Data records:
= = =
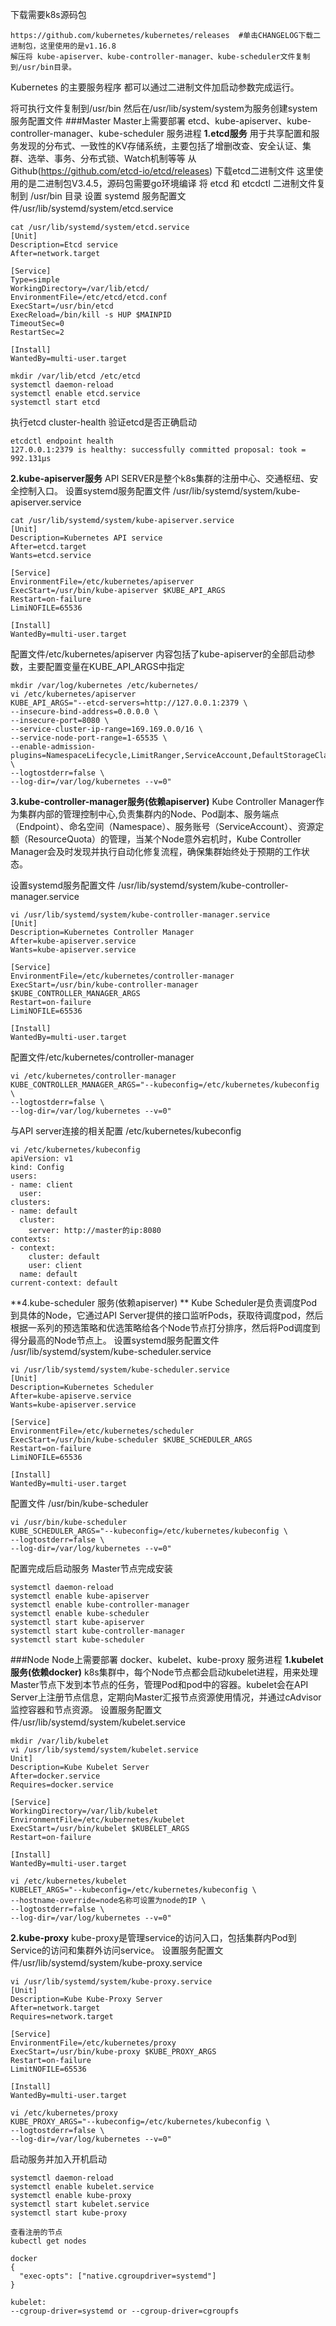下载需要k8s源码包
```
https://github.com/kubernetes/kubernetes/releases  #单击CHANGELOG下载二进制包，这里使用的是v1.16.8
解压将 kube-apiserver、kube-controller-manager、kube-scheduler文件复制到/usr/bin目录。 
```
Kubernetes 的主要服务程序 都可以通过二进制文件加启动参数完成运行。

将可执行文件复制到/usr/bin 然后在/usr/lib/system/system为服务创建system服务配置文件
###Master
Master上需要部署 etcd、kube-apiserver、kube-controller-manager、kube-scheduler 服务进程
**1.etcd服务**
用于共享配置和服务发现的分布式、一致性的KV存储系统，主要包括了增删改查、安全认证、集群、选举、事务、分布式锁、Watch机制等等
从Github(https://github.com/etcd-io/etcd/releases) 下载etcd二进制文件 这里使用的是二进制包V3.4.5，源码包需要go环境编译
将 etcd 和 etcdctl 二进制文件复制到 /usr/bin 目录
设置 systemd 服务配置文件/usr/lib/systemd/system/etcd.service
```
cat /usr/lib/systemd/system/etcd.service
[Unit]
Description=Etcd service
After=network.target

[Service]
Type=simple
WorkingDirectory=/var/lib/etcd/
EnvironmentFile=/etc/etcd/etcd.conf
ExecStart=/usr/bin/etcd
ExecReload=/bin/kill -s HUP $MAINPID
TimeoutSec=0
RestartSec=2

[Install]
WantedBy=multi-user.target

mkdir /var/lib/etcd /etc/etcd
systemctl daemon-reload
systemctl enable etcd.service
systemctl start etcd
```
执行etcd cluster-health 验证etcd是否正确启动
```
etcdctl endpoint health
127.0.0.1:2379 is healthy: successfully committed proposal: took = 992.131µs
```
**2.kube-apiserver服务**
API SERVER是整个k8s集群的注册中心、交通枢纽、安全控制入口。
设置systemd服务配置文件 /usr/lib/systemd/system/kube-apiserver.service
```
cat /usr/lib/systemd/system/kube-apiserver.service
[Unit]
Description=Kubernetes API service
After=etcd.target
Wants=etcd.service

[Service]
EnvironmentFile=/etc/kubernetes/apiserver
ExecStart=/usr/bin/kube-apiserver $KUBE_API_ARGS
Restart=on-failure
LimiNOFILE=65536

[Install]
WantedBy=multi-user.target
```
配置文件/etc/kubernetes/apiserver 内容包括了kube-apiserver的全部启动参数，主要配置变量在KUBE_API_ARGS中指定
```
mkdir /var/log/kubernetes /etc/kubernetes/
vi /etc/kubernetes/apiserver 
KUBE_API_ARGS="--etcd-servers=http://127.0.0.1:2379 \
--insecure-bind-address=0.0.0.0 \
--insecure-port=8080 \
--service-cluster-ip-range=169.169.0.0/16 \
--service-node-port-range=1-65535 \
--enable-admission-plugins=NamespaceLifecycle,LimitRanger,ServiceAccount,DefaultStorageClass,DefaultTolerationSeconds,MutatingAdmissionWebhook,ValidatingAdmissionWebhook,ResourceQuota \
--logtostderr=false \
--log-dir=/var/log/kubernetes --v=0"
```
**3.kube-controller-manager服务(依赖apiserver)**
Kube Controller Manager作为集群内部的管理控制中心,负责集群内的Node、Pod副本、服务端点（Endpoint）、命名空间（Namespace）、服务账号（ServiceAccount）、资源定额（ResourceQuota）的管理，当某个Node意外宕机时，Kube Controller Manager会及时发现并执行自动化修复流程，确保集群始终处于预期的工作状态。

设置systemd服务配置文件 /usr/lib/systemd/system/kube-controller-manager.service
```
vi /usr/lib/systemd/system/kube-controller-manager.service
[Unit]
Description=Kubernetes Controller Manager
After=kube-apiserver.service
Wants=kube-apiserver.service

[Service]
EnvironmentFile=/etc/kubernetes/controller-manager
ExecStart=/usr/bin/kube-controller-manager $KUBE_CONTROLLER_MANAGER_ARGS
Restart=on-failure
LimiNOFILE=65536

[Install]
WantedBy=multi-user.target
```
配置文件/etc/kubernetes/controller-manager
```
vi /etc/kubernetes/controller-manager
KUBE_CONTROLLER_MANAGER_ARGS="--kubeconfig=/etc/kubernetes/kubeconfig \
--logtostderr=false \
--log-dir=/var/log/kubernetes --v=0"
```
与API server连接的相关配置 /etc/kubernetes/kubeconfig
```
vi /etc/kubernetes/kubeconfig
apiVersion: v1
kind: Config
users:
- name: client
  user:
clusters:
- name: default
  cluster:
    server: http://master的ip:8080
contexts:
- context:
    cluster: default
    user: client
  name: default
current-context: default
```
**4.kube-scheduler 服务(依赖apiserver) **
Kube Scheduler是负责调度Pod到具体的Node，它通过API Server提供的接口监听Pods，获取待调度pod，然后根据一系列的预选策略和优选策略给各个Node节点打分排序，然后将Pod调度到得分最高的Node节点上。
设置systemd服务配置文件 /usr/lib/systemd/system/kube-scheduler.service
```
vi /usr/lib/systemd/system/kube-scheduler.service
[Unit]
Description=Kubernetes Scheduler
After=kube-apiserve.service
Wants=kube-apiserver.service

[Service]
EnvironmentFile=/etc/kubernetes/scheduler
ExecStart=/usr/bin/kube-scheduler $KUBE_SCHEDULER_ARGS
Restart=on-failure
LimiNOFILE=65536

[Install]
WantedBy=multi-user.target
```
配置文件 /usr/bin/kube-scheduler
```
vi /usr/bin/kube-scheduler
KUBE_SCHEDULER_ARGS="--kubeconfig=/etc/kubernetes/kubeconfig \
--logtostderr=false \
--log-dir=/var/log/kubernetes --v=0"
```
配置完成后启动服务 Master节点完成安装
```
systemctl daemon-reload
systemctl enable kube-apiserver
systemctl enable kube-controller-manager
systemctl enable kube-scheduler
systemctl start kube-apiserver
systemctl start kube-controller-manager
systemctl start kube-scheduler
```
###Node
Node上需要部署 docker、kubelet、kube-proxy 服务进程
**1.kubelet服务(依赖docker)**
k8s集群中，每个Node节点都会启动kubelet进程，用来处理Master节点下发到本节点的任务，管理Pod和pod中的容器。kubelet会在API Server上注册节点信息，定期向Master汇报节点资源使用情况，并通过cAdvisor监控容器和节点资源。 
设置服务配置文件/usr/lib/systemd/system/kubelet.service
```
mkdir /var/lib/kubelet
vi /usr/lib/systemd/system/kubelet.service
Unit]
Description=Kube Kubelet Server
After=docker.service
Requires=docker.service
 
[Service]
WorkingDirectory=/var/lib/kubelet
EnvironmentFile=/etc/kubernetes/kubelet
ExecStart=/usr/bin/kubelet $KUBELET_ARGS
Restart=on-failure
 
[Install]
WantedBy=multi-user.target

vi /etc/kubernetes/kubelet
KUBELET_ARGS="--kubeconfig=/etc/kubernetes/kubeconfig \
--hostname-override=node名称可设置为node的IP \
--logtostderr=false \
--log-dir=/var/log/kubernetes --v=0"
```
**2.kube-proxy**
kube-proxy是管理service的访问入口，包括集群内Pod到Service的访问和集群外访问service。
设置服务配置文件/usr/lib/systemd/system/kube-proxy.service
```
vi /usr/lib/systemd/system/kube-proxy.service
[Unit]
Description=Kube Kube-Proxy Server
After=network.target
Requires=network.target
 
[Service]
EnvironmentFile=/etc/kubernetes/proxy
ExecStart=/usr/bin/kube-proxy $KUBE_PROXY_ARGS
Restart=on-failure
LimitNOFILE=65536
 
[Install]
WantedBy=multi-user.target

vi /etc/kubernetes/proxy
KUBE_PROXY_ARGS="--kubeconfig=/etc/kubernetes/kubeconfig \
--logtostderr=false \
--log-dir=/var/log/kubernetes --v=0"
```

启动服务并加入开机启动

```
systemctl daemon-reload
systemctl enable kubelet.service
systemctl enable kube-proxy
systemctl start kubelet.service
systemctl start kube-proxy

查看注册的节点
kubectl get nodes
```


```
docker
{
  "exec-opts": ["native.cgroupdriver=systemd"]
}

kubelet:
--cgroup-driver=systemd or --cgroup-driver=cgroupfs
```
= = =
Using the records above, pull out each line where the word "EnvironmentFile" occurs.

## Answer to the problem:
EnvironmentFile=/etc/etcd/etcd.conf
EnvironmentFile=/etc/kubernetes/apiserver
EnvironmentFile=/etc/kubernetes/controller-manager
EnvironmentFile=/etc/kubernetes/scheduler
EnvironmentFile=/etc/kubernetes/kubelet
EnvironmentFile=/etc/kubernetes/proxy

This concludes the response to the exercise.